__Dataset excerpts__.
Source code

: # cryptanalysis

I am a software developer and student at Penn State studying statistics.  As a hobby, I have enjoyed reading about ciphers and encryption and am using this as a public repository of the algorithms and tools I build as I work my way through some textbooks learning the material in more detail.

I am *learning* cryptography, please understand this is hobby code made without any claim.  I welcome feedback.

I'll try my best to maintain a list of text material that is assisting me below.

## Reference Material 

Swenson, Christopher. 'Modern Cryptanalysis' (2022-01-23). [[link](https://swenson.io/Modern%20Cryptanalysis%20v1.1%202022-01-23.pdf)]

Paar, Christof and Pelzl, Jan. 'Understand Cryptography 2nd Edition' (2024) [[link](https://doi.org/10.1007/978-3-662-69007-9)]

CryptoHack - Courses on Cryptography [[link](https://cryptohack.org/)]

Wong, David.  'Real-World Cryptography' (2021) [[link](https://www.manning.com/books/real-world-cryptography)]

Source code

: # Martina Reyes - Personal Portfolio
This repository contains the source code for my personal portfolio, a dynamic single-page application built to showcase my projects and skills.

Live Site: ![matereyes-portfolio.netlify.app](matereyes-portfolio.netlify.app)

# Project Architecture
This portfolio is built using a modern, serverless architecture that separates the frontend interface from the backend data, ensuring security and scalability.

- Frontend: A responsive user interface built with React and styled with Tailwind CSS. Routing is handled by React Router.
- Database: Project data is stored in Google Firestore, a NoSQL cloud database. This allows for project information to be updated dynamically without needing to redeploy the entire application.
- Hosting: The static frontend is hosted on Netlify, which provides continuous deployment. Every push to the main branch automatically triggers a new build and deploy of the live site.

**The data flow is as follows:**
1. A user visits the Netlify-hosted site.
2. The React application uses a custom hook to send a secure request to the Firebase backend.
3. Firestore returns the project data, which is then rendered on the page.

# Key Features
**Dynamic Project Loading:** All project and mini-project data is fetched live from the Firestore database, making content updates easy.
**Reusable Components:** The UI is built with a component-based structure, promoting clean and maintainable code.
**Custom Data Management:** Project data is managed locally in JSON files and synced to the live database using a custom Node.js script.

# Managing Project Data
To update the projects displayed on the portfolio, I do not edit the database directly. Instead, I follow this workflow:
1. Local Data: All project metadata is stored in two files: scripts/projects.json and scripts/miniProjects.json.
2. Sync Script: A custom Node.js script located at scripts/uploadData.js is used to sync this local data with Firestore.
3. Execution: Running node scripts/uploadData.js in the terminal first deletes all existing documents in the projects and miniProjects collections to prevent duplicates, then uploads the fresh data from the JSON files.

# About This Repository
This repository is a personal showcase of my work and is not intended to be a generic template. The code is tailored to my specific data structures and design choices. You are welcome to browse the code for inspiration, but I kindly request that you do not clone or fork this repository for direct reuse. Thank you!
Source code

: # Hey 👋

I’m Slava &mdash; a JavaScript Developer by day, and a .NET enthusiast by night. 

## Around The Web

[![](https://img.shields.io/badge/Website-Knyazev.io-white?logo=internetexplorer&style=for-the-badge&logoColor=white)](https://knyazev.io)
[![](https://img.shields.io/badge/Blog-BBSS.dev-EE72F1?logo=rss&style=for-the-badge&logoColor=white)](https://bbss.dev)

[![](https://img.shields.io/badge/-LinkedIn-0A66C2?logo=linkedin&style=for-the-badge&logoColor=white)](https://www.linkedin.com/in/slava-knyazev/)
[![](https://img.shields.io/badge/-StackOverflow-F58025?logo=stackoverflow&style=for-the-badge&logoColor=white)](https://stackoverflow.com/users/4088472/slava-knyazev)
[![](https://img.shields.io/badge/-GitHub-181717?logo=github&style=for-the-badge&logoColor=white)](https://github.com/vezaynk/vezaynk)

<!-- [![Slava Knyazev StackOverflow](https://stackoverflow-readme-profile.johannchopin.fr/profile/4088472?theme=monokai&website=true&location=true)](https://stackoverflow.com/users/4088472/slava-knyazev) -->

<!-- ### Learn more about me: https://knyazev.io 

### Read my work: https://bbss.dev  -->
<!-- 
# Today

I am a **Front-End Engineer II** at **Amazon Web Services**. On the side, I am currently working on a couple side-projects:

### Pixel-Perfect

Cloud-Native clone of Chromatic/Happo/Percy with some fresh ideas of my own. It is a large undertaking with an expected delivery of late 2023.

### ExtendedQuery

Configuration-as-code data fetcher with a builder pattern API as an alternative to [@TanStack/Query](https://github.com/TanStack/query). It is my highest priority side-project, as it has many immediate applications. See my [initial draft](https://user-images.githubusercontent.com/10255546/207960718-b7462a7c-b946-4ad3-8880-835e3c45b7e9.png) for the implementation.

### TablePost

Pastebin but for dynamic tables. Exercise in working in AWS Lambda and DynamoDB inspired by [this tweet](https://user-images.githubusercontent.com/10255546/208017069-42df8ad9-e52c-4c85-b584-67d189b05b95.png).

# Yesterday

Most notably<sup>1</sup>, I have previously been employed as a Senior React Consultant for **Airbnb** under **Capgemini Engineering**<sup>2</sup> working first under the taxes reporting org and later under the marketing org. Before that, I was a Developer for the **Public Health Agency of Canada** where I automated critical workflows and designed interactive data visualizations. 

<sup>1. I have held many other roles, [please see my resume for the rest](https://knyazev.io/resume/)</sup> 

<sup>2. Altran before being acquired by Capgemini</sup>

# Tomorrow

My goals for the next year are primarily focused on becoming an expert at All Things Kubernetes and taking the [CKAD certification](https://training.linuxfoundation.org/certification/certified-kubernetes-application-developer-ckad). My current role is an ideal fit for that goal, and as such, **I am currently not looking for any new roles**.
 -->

__Problem description__. Check every line of the entries for the string "backend". Give only the number of lines that hold it.

__Solved exercise__. 2